*** DATA IN THIS EXERCISE Section Begins ***

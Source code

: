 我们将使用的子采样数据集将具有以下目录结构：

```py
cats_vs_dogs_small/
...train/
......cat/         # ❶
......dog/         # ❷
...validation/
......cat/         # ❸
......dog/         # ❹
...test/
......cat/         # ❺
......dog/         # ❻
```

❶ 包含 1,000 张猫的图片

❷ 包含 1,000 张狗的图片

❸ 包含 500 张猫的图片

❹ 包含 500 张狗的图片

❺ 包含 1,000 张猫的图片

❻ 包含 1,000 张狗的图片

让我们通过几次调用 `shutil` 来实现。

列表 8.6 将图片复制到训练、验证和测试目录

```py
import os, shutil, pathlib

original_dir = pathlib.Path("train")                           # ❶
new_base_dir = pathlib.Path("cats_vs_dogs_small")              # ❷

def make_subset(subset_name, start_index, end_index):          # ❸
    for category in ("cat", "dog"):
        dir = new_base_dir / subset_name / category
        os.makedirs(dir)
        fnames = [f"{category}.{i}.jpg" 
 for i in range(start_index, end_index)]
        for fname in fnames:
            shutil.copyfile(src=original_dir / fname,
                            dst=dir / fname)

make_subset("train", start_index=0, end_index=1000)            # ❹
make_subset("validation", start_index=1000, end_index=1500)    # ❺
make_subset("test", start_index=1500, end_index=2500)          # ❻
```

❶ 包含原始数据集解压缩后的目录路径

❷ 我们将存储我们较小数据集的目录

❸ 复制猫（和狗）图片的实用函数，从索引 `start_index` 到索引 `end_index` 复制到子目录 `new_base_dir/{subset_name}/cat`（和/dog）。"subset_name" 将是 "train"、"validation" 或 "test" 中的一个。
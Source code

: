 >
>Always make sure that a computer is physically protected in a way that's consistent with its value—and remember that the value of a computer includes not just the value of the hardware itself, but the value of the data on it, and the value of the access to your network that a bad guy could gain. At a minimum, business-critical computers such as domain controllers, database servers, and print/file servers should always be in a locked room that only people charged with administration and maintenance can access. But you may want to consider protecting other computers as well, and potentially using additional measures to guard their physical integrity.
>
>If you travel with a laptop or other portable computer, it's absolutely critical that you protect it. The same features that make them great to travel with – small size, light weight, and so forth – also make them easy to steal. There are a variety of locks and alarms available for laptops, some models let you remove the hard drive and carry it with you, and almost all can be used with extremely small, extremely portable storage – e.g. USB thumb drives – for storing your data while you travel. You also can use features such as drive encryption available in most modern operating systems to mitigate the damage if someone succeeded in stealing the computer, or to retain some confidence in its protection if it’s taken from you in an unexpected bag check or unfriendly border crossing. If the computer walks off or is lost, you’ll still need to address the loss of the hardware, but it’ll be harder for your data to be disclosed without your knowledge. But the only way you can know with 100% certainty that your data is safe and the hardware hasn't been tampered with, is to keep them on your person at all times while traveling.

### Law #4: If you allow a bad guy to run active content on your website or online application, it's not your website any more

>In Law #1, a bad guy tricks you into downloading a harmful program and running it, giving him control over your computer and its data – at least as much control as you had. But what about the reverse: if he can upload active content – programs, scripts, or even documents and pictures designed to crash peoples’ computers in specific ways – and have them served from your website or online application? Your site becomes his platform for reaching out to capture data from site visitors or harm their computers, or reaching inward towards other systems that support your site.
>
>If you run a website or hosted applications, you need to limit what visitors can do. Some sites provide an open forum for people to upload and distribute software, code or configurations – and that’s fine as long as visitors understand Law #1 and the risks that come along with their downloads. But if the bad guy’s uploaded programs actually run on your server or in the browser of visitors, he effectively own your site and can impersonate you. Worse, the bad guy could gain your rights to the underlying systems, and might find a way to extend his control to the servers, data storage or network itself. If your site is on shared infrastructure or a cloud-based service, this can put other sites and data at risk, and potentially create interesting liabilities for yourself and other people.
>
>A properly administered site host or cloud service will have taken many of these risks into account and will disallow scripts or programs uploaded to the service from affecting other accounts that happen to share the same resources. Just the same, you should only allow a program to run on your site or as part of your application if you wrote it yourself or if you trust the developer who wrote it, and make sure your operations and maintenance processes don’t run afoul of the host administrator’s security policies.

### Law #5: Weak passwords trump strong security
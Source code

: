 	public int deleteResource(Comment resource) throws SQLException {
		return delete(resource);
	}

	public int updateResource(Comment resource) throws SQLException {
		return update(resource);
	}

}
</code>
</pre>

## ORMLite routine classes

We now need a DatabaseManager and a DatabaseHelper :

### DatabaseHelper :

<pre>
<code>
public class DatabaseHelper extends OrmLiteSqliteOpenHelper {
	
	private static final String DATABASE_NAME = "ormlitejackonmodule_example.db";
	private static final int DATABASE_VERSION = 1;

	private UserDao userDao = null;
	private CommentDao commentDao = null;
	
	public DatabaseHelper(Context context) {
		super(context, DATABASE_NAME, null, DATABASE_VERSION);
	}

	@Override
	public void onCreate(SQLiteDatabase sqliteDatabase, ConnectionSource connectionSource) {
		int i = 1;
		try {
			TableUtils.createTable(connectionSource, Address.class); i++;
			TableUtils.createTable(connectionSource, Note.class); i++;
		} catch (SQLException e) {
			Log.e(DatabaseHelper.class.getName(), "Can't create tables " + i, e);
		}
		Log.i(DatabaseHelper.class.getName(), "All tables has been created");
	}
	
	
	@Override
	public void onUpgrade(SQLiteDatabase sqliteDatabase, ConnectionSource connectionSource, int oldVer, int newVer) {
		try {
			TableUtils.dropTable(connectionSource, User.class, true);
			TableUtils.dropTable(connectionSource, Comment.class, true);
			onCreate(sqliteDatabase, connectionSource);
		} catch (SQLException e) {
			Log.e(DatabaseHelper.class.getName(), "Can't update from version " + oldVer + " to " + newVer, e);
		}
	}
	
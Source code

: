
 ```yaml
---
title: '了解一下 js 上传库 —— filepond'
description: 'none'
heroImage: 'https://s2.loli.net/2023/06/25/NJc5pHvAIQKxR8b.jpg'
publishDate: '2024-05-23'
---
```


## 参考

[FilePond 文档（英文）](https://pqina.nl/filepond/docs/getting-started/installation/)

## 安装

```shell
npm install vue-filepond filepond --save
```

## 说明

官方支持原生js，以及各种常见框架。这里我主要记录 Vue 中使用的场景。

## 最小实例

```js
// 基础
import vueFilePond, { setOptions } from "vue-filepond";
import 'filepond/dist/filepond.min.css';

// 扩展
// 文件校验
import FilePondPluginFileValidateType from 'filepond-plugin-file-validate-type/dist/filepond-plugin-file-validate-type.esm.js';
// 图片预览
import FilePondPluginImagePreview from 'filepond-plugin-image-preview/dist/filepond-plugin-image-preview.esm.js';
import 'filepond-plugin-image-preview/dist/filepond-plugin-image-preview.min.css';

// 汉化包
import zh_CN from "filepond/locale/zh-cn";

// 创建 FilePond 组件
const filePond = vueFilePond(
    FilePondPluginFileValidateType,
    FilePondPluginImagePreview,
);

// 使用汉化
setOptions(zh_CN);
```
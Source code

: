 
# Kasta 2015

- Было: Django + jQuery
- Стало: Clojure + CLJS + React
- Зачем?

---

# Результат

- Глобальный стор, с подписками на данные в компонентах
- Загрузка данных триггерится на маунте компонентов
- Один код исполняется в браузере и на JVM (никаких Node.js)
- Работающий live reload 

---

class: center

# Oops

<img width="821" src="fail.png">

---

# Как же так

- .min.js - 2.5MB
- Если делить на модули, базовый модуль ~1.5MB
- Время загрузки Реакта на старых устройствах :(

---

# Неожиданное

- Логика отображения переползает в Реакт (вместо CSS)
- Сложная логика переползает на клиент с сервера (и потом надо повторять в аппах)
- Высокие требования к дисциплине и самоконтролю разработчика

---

*** DATA IN THIS EXERCISE Section Ends ***

| WHAT IS BEING ASKED |
Check every line above for the string "category" and state how many have it, with no other words.

| SOLUTION TO THE PROBLEM |
3